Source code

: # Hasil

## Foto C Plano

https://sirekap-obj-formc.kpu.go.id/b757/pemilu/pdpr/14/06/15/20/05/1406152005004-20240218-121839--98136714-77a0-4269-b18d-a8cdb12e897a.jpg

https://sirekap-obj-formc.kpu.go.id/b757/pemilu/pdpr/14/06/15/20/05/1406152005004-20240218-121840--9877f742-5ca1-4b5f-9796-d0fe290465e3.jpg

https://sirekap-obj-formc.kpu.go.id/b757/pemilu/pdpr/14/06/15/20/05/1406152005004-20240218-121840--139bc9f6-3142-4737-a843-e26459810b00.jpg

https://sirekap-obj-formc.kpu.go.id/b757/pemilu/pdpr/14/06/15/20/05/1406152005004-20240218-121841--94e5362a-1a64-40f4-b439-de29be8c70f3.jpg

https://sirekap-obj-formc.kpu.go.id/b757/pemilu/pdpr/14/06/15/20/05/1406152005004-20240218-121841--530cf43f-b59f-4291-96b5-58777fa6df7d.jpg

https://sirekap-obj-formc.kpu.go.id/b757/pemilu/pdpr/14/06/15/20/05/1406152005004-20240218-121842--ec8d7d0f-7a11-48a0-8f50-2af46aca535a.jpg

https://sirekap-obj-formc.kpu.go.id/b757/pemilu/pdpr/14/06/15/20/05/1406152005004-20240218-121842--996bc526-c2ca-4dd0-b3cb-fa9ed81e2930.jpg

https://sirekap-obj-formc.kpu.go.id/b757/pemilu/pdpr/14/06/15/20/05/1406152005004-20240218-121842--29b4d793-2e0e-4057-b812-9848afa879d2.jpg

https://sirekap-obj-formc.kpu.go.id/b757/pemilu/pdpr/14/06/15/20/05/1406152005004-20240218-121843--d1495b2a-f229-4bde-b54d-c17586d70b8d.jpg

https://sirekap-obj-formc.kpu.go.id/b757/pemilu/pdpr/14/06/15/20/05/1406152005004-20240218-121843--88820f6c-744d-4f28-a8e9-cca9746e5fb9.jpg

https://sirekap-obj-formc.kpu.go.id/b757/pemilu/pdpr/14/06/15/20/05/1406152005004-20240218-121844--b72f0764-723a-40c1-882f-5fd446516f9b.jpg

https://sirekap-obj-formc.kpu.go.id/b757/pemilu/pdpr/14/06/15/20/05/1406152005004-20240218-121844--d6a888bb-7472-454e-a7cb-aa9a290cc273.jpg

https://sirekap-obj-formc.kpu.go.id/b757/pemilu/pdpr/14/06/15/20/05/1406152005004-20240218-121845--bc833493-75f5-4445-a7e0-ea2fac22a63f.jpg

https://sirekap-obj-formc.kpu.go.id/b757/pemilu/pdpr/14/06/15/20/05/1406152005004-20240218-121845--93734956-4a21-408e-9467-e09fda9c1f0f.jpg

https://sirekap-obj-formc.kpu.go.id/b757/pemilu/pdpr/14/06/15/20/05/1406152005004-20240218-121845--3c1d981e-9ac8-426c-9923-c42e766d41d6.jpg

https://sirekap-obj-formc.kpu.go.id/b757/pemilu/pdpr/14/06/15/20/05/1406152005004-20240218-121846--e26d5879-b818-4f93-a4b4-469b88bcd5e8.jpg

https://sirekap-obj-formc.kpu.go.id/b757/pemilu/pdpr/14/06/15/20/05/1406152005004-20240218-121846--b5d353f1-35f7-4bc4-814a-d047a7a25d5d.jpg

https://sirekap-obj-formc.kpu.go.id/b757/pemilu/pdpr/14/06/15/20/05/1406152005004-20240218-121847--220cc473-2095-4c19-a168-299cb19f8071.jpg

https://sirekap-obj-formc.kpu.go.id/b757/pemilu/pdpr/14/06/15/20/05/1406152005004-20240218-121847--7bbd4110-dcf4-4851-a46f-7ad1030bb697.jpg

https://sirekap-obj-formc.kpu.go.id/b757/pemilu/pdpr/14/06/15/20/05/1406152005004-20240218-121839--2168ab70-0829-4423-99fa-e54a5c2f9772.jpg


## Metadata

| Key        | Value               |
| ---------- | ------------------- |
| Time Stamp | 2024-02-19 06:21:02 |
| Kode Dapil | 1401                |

● ● ● ● ● ● ●

■ What this task involves ■
A complete, exact transcription of the data above is required.

■ Task solution ■
Source code

: # Hasil

## Foto C Plano

https://sirekap-obj-formc.kpu.go.id/b757/pemilu/pdpr/14/06/15/20/05/1406152005004-20240218-121839--98136714-77a0-4269-b18d-a8cdb12e897a.jpg

https://sirekap-obj-formc.kpu.go.id/b757/pemilu/pdpr/14/06/15/20/05/1406152005004-20240218-121840--9877f742-5ca1-4b5f-9796-d0fe290465e3.jpg

https://sirekap-obj-formc.kpu.go.id/b757/pemilu/pdpr/14/06/15/20/05/1406152005004-20240218-121840--139bc9f6-3142-4737-a843-e26459810b00.jpg

https://sirekap-obj-formc.kpu.go.id/b757/pemilu/pdpr/14/06/15/20/05/1406152005004-20240218-121841--94e5362a-1a64-40f4-b439-de29be8c70f3.jpg

https://sirekap-obj-formc.kpu.go.id/b757/pemilu/pdpr/14/06/15/20/05/1406152005004-20240218-121841--530cf43f-b59f-4291-96b5-58777fa6df7d.jpg

https://sirekap-obj-formc.kpu.go.id/b757/pemilu/pdpr/14/06/15/20/05/1406152005004-20240218-121842--ec8d7d0f-7a11-48a0-8f50-2af46aca535a.jpg

https://sirekap-obj-formc.kpu.go.id/b757/pemilu/pdpr/14/06/15/20/05/1406152005004-20240218-121842--996bc526-c2ca-4dd0-b3cb-fa9ed81e2930.jpg

https://sirekap-obj-formc.kpu.go.id/b757/pemilu/pdpr/14/06/15/20/05/1406152005004-20240218-121842--29b4d793-2e0e-4057-b812-9848afa879d2.jpg

https://sirekap-obj-formc.kpu.go.id/b757/pemilu/pdpr/14/06/15/20/05/1406152005004-20240218-121843--d1495b2a-f229-4bde-b54d-c17586d70b8d.jpg

https://sirekap-obj-formc.kpu.go.id/b757/pemilu/pdpr/14/06/15/20/05/1406152005004-20240218-121843--88820f6c-744d-4f28-a8e9-cca9746e5fb9.jpg

https://sirekap-obj-formc.kpu.go.id/b757/pemilu/pdpr/14/06/15/20/05/1406152005004-20240218-121844--b72f0764-723a-40c1-882f-5fd446516f9b.jpg

https://sirekap-obj-formc.kpu.go.id/b757/pemilu/pdpr/14/06/15/20/05/1406152005004-20240218-121844--d6a888bb-7472-454e-a7cb-aa9a290cc273.jpg

https://sirekap-obj-formc.kpu.go.id/b757/pemilu/pdpr/14/06/15/20/05/1406152005004-20240218-121845--bc833493-75f5-4445-a7e0-ea2fac22a63f.jpg

https://sirekap-obj-formc.kpu.go.id/b757/pemilu/pdpr/14/06/15/20/05/1406152005004-20240218-121845--93734956-4a21-408e-9467-e09fda9c1f0f.jpg

https://sirekap-obj-formc.kpu.go.id/b757/pemilu/pdpr/14/06/15/20/05/1406152005004-20240218-121845--3c1d981e-9ac8-426c-9923-c42e766d41d6.jpg

https://sirekap-obj-formc.kpu.go.id/b757/pemilu/pdpr/14/06/15/20/05/1406152005004-20240218-121846--e26d5879-b818-4f93-a4b4-469b88bcd5e8.jpg

https://sirekap-obj-formc.kpu.go.id/b757/pemilu/pdpr/14/06/15/20/05/1406152005004-20240218-121846--b5d353f1-35f7-4bc4-814a-d047a7a25d5d.jpg

https://sirekap-obj-formc.kpu.go.id/b757/pemilu/pdpr/14/06/15/20/05/1406152005004-20240218-121847--220cc473-2095-4c19-a168-299cb19f8071.jpg

https://sirekap-obj-formc.kpu.go.id/b757/pemilu/pdpr/14/06/15/20/05/1406152005004-20240218-121847--7bbd4110-dcf4-4851-a46f-7ad1030bb697.jpg

https://sirekap-obj-formc.kpu.go.id/b757/pemilu/pdpr/14/06/15/20/05/1406152005004-20240218-121839--2168ab70-0829-4423-99fa-e54a5c2f9772.jpg


## Metadata

| Key        | Value               |
| ---------- | ------------------- |
| Time Stamp | 2024-02-19 06:21:02 |
| Kode Dapil | 1401                |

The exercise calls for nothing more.